It’s certainly not the first time Pope Francis engages in dialogue with the Muslim world.
He has been welcomed by Jordan’s King in Amman and visited some of Islam’s most sacred sites, including the Al-Aqsa mosque in the Holy Land and the Blue Mosque in Turkey. He has travelled as a pilgrim of peace to Albania, Azerbaijan, Egypt, and the Central African Republic where he inaugurated the Year of Mercy.
When former Vatican Press Office Director, Greg Burke, who had a talent for putting things in a nutshell, announced the Pope’s visit to the United Arab Emirates, he simply pointed out the fundamental importance the Pope gives to interreligious dialogue and described this visit as a “perfect example of the culture of encounter”.

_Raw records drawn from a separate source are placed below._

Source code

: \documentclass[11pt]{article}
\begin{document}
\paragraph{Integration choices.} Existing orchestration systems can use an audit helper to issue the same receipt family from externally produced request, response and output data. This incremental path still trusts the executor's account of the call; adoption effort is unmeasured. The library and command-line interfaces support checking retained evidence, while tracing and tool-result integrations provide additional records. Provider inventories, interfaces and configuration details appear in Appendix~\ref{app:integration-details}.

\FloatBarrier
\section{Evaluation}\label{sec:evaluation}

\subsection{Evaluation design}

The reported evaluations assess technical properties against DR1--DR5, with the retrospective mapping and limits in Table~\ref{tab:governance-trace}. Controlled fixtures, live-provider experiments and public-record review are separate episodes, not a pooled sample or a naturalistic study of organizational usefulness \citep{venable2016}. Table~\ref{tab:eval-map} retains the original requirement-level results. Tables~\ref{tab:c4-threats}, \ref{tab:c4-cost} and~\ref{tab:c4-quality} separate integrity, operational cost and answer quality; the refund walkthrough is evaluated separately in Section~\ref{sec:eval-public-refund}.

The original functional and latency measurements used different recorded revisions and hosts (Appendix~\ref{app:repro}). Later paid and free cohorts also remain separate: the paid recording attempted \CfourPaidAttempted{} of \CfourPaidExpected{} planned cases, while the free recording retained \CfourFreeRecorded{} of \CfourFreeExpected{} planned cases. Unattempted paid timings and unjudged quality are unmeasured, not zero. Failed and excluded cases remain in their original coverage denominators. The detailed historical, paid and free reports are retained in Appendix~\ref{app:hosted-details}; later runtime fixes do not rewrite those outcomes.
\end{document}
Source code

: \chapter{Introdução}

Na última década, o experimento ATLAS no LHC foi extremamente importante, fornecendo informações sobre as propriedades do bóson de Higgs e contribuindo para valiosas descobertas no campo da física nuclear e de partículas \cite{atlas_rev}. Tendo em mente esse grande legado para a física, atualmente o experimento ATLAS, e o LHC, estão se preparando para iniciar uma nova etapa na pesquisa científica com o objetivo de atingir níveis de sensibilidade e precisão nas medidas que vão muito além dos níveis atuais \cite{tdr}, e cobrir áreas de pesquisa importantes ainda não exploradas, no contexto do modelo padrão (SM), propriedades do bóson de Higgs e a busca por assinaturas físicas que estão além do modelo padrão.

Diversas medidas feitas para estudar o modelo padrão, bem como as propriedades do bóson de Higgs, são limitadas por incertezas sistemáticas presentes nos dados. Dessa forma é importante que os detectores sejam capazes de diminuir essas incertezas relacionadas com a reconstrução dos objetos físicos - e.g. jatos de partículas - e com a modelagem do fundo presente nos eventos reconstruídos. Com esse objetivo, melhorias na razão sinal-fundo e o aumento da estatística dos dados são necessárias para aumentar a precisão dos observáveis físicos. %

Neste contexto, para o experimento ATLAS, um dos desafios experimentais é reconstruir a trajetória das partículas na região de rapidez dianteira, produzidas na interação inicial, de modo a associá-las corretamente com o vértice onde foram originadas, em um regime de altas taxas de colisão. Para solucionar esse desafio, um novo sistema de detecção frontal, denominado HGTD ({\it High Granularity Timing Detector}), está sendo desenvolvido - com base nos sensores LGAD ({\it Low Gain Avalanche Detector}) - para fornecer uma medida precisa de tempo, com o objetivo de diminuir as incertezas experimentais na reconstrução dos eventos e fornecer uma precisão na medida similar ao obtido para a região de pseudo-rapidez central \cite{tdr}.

Here, too, the Pope visits a beautiful Mosque and share his vision of peace and brotherhood with religious leaders; yet again he will deliver a long and beautiful speech to participants at a top level conference on Human Fraternity, and possibly even sign a joint statement which will undoubtedly contain a pledge to continue to promote dialogue and mutual understanding between the followers of both religions.
Prophetic path to peace
As the UAE showcases its achievements and celebrates its own culture of tolerance, it is clear to all that Pope Francis is continuing to walk his own prophetic path with determination.
It’s the path to peace that can only be pursued by overcoming the difficulties of Christian-Muslim relations, which can brew storms of distrust and prejudice. It’s the path to peace that is the most effective way of dampening – and possibly putting out – the sparks of religious fundamentalism that fuel terrorism and fear.
Today that path has brought Pope Francis to Abu Dhabi. The next milestone is not far ahead: Morocco in March 2019.